Building great code doesn't seem to matter much from what I've experienced in
the last 8 years. That being said, I've always worked at startups and small
companies.

------
dajt
I've been working remotely for 12 years and I agree with the OP.

While I like not having to go to the office everyday and the more flexible
arrangement there are a lot of challenges:

1\. You miss out on a lot of socializing. 2\. You lose visibility within the
organisation. 3\. Things that would be solved in 10 mins if you could ask for
help face to face take hours. 4\. Timezones can be a problem for some, but
luckily not for me. 5\. Other family members don't understand you still work
and just think you're available whenever for whatever. 6\. I knew I'd have to
give up my team leader role when I went remote - it made no sense for a remote
worker to do that.

I started going to a coffee shop every morning years ago just to have people
to talk to.

It's a hard way to work, but it has its advantages as long as you're not
trying for a promotion.

------
shams93
Compared to the stress I had before with a 6 hour a day commute in brutal LA
and Ventura county traffics for an under-market startup gig working remote for
a bigger, stable company is a dream come true.
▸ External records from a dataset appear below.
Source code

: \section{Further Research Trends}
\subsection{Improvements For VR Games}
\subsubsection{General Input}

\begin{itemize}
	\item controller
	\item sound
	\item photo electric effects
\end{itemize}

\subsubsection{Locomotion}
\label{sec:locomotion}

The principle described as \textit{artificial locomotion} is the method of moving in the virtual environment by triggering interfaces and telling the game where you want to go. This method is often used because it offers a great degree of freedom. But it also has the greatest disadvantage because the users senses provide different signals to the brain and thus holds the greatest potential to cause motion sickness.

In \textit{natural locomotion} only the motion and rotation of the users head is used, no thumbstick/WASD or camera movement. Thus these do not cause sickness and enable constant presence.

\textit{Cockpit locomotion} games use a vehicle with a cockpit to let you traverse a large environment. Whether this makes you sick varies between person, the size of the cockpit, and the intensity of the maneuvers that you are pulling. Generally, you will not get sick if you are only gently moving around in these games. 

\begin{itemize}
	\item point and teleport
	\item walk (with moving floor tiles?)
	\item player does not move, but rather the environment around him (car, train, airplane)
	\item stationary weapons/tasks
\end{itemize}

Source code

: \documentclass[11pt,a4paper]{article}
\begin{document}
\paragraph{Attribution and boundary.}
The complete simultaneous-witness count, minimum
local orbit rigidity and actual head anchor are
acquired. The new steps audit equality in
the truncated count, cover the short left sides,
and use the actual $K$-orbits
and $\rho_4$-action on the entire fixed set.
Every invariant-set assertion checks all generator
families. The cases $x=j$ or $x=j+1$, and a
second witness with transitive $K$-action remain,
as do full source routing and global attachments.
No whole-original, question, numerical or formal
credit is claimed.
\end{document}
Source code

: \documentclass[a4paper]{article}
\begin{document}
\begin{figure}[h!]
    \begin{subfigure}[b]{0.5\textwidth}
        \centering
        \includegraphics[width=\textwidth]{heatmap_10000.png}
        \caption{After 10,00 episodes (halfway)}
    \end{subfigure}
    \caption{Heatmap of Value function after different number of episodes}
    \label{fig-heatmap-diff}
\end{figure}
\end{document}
I do have to be up pretty early
to connect out of state with the rest of the team, and I'm at an expert level
in my field so those help. We're also slack-centric, which helps as well. It
can be isolating and stressful but compared to the stress of commuting and
trying to then concentrate in an open office this is like paradise.

------
iamcasen
Everything has it's pros and cons. I've been working remote for about 2 years
now. Really, what it comes down to is the company culture around remote
workers, and your personality. Luckily, the company I work for is very clued
in to remote/async communication styles necessary to collaborate with remote
employees.

Personally, I'm not a huge fan of getting caught up in the social stuff that
comes with working in the office. At times, I feel left out because the team
in HQ goes out to lunch often, or they have special dinners and other events I
obviously cannot attend, but overall I'm happier with my own personal life
outside of work.

The only downside I can see is that career advancement seems more difficult.
It's easy to become that remote developer black box depicted in the article,
where your team views you as a means to an end. Almost like you're a genie in
their computer. It becomes difficult to lead initiatives, and ultimately
position yourself for advancement. I think that's why a lot of remote
developers choose contract work.

I've considered contract work in the past, but I was never able to find a
steady stream of work that paid well. It was always people trying to get work
done as cheaply and quickly as possible.

------
dajt
One of the really important things I miss is being able to get a measure of
how you're performing. When you're in the office you can pretty constantly see
how you're going compared to your team mates and whether you're 'doing
enough'. Working from home you don't get any of that and it's quite stressful
wondering if you're doing enough or falling behind or what people think.

I've had to ask my boss a couple of time whether he's satisfied with my
performance, output, etc.

------
Top19
Man, remember when in the 90’s real estate values were soon to collapse
because everyone would be working remote, and Class A office space was going
to be useless?

Funnily enough, they are saying the same thing now about AR/VR. We will see.